▶ _DATA FOR ANALYSIS_
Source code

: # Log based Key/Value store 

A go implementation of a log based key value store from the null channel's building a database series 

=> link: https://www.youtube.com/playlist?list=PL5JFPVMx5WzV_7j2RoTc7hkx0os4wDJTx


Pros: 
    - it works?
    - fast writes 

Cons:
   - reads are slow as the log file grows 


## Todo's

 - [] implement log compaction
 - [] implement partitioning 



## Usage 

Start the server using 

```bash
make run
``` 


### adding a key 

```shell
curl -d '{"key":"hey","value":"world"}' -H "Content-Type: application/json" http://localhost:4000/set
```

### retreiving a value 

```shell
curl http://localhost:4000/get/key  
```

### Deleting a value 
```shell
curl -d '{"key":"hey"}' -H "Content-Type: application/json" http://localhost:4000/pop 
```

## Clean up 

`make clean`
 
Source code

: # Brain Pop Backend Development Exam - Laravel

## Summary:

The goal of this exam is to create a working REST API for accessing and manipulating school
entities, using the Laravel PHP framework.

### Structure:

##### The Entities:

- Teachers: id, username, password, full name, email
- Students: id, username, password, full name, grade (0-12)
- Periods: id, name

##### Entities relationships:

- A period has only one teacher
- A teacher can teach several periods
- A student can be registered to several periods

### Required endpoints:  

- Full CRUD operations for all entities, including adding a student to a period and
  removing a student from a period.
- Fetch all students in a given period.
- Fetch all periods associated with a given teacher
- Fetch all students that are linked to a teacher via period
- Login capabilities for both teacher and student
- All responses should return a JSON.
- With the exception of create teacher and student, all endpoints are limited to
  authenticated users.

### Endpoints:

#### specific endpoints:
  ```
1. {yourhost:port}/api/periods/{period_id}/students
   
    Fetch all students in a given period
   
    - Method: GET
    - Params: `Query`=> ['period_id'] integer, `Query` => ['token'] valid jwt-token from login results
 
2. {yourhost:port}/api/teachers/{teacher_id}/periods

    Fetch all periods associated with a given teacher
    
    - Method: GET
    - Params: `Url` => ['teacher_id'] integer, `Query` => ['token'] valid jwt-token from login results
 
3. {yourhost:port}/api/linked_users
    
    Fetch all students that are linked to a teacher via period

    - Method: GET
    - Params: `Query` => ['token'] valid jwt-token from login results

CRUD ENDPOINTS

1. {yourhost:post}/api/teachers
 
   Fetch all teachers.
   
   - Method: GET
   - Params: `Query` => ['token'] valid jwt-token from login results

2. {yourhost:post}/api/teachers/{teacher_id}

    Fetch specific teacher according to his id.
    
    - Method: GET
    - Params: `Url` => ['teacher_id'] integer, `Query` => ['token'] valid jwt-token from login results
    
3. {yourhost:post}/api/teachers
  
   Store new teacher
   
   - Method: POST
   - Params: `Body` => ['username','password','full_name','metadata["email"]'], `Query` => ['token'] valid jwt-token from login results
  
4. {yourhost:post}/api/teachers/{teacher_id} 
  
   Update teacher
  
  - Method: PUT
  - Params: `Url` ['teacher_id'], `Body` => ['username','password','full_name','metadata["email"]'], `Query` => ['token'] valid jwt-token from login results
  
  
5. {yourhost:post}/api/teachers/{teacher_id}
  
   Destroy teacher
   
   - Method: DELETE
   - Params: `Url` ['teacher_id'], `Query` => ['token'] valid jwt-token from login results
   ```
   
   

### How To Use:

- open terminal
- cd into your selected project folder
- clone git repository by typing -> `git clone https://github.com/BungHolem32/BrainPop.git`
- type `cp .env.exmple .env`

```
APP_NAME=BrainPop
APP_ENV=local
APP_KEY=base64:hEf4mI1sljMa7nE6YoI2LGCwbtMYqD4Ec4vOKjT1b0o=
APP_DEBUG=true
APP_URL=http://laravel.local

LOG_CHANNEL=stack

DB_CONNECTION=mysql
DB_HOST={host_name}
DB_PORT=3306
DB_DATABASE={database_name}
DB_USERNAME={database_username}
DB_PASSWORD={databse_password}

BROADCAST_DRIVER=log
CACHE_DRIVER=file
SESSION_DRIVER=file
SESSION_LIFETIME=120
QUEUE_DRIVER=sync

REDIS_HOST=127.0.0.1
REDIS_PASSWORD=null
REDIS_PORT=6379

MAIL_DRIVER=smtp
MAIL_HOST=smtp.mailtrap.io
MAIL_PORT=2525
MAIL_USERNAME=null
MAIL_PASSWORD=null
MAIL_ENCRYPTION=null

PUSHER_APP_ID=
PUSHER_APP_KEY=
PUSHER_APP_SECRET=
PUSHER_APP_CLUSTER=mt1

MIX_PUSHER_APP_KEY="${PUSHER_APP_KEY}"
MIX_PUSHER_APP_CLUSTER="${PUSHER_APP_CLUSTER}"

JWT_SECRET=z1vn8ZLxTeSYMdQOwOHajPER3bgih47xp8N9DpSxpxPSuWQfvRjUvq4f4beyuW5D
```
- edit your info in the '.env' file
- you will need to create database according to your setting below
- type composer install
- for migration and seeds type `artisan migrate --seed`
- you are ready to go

▶ _TASK STATEMENT_
Having looked over the entries above, reproduce all of them exactly.

▶ _YOUR SOLUTION_
Source code

: # Log based Key/Value store 

A go implementation of a log based key value store from the null channel's building a database series 

=> link: https://www.youtube.com/playlist?list=PL5JFPVMx5WzV_7j2RoTc7hkx0os4wDJTx


Pros: 
    - it works?
    - fast writes 

Cons:
   - reads are slow as the log file grows 


## Todo's

 - [] implement log compaction
 - [] implement partitioning 



## Usage 

Start the server using 

```bash
make run
``` 


### adding a key 

```shell
curl -d '{"key":"hey","value":"world"}' -H "Content-Type: application/json" http://localhost:4000/set
```

### retreiving a value 

```shell
curl http://localhost:4000/get/key  
```

### Deleting a value 
```shell
curl -d '{"key":"hey"}' -H "Content-Type: application/json" http://localhost:4000/pop 
```

## Clean up 

`make clean`
 
Source code

: # Brain Pop Backend Development Exam - Laravel

## Summary:

The goal of this exam is to create a working REST API for accessing and manipulating school
entities, using the Laravel PHP framework.

### Structure:

##### The Entities:

- Teachers: id, username, password, full name, email
- Students: id, username, password, full name, grade (0-12)
- Periods: id, name

##### Entities relationships:

- A period has only one teacher
- A teacher can teach several periods
- A student can be registered to several periods

### Required endpoints:  

- Full CRUD operations for all entities, including adding a student to a period and
  removing a student from a period.
- Fetch all students in a given period.
- Fetch all periods associated with a given teacher
- Fetch all students that are linked to a teacher via period
- Login capabilities for both teacher and student
- All responses should return a JSON.
- With the exception of create teacher and student, all endpoints are limited to
  authenticated users.

### Endpoints:

#### specific endpoints:
  ```
1. {yourhost:port}/api/periods/{period_id}/students
   
    Fetch all students in a given period
   
    - Method: GET
    - Params: `Query`=> ['period_id'] integer, `Query` => ['token'] valid jwt-token from login results
 
2. {yourhost:port}/api/teachers/{teacher_id}/periods

    Fetch all periods associated with a given teacher
    
    - Method: GET
    - Params: `Url` => ['teacher_id'] integer, `Query` => ['token'] valid jwt-token from login results
 
3. {yourhost:port}/api/linked_users
    
    Fetch all students that are linked to a teacher via period

    - Method: GET
    - Params: `Query` => ['token'] valid jwt-token from login results

CRUD ENDPOINTS

1. {yourhost:post}/api/teachers
 
   Fetch all teachers.
   
   - Method: GET
   - Params: `Query` => ['token'] valid jwt-token from login results

2. {yourhost:post}/api/teachers/{teacher_id}

    Fetch specific teacher according to his id.
    
    - Method: GET
    - Params: `Url` => ['teacher_id'] integer, `Query` => ['token'] valid jwt-token from login results
    
3. {yourhost:post}/api/teachers
  
   Store new teacher
   
   - Method: POST
   - Params: `Body` => ['username','password','full_name','metadata["email"]'], `Query` => ['token'] valid jwt-token from login results
  
4. {yourhost:post}/api/teachers/{teacher_id} 
  
   Update teacher
  
  - Method: PUT
  - Params: `Url` ['teacher_id'], `Body` => ['username','password','full_name','metadata["email"]'], `Query` => ['token'] valid jwt-token from login results
  
  
5. {yourhost:post}/api/teachers/{teacher_id}
  
   Destroy teacher
   
   - Method: DELETE
   - Params: `Url` ['teacher_id'], `Query` => ['token'] valid jwt-token from login results
   ```
   
   

### How To Use:

- open terminal
- cd into your selected project folder
- clone git repository by typing -> `git clone https://github.com/BungHolem32/BrainPop.git`
- type `cp .env.exmple .env`

```
APP_NAME=BrainPop
APP_ENV=local
APP_KEY=base64:hEf4mI1sljMa7nE6YoI2LGCwbtMYqD4Ec4vOKjT1b0o=
APP_DEBUG=true
APP_URL=http://laravel.local

LOG_CHANNEL=stack

DB_CONNECTION=mysql
DB_HOST={host_name}
DB_PORT=3306
DB_DATABASE={database_name}
DB_USERNAME={database_username}
DB_PASSWORD={databse_password}

BROADCAST_DRIVER=log
CACHE_DRIVER=file
SESSION_DRIVER=file
SESSION_LIFETIME=120
QUEUE_DRIVER=sync

REDIS_HOST=127.0.0.1
REDIS_PASSWORD=null
REDIS_PORT=6379

MAIL_DRIVER=smtp
MAIL_HOST=smtp.mailtrap.io
MAIL_PORT=2525
MAIL_USERNAME=null
MAIL_PASSWORD=null
MAIL_ENCRYPTION=null

PUSHER_APP_ID=
PUSHER_APP_KEY=
PUSHER_APP_SECRET=
PUSHER_APP_CLUSTER=mt1

MIX_PUSHER_APP_KEY="${PUSHER_APP_KEY}"
MIX_PUSHER_APP_CLUSTER="${PUSHER_APP_CLUSTER}"

JWT_SECRET=z1vn8ZLxTeSYMdQOwOHajPER3bgih47xp8N9DpSxpxPSuWQfvRjUvq4f4beyuW5D
```
- edit your info in the '.env' file
- you will need to create database according to your setting below
- type composer install
- for migration and seeds type `artisan migrate --seed`
- you are ready to go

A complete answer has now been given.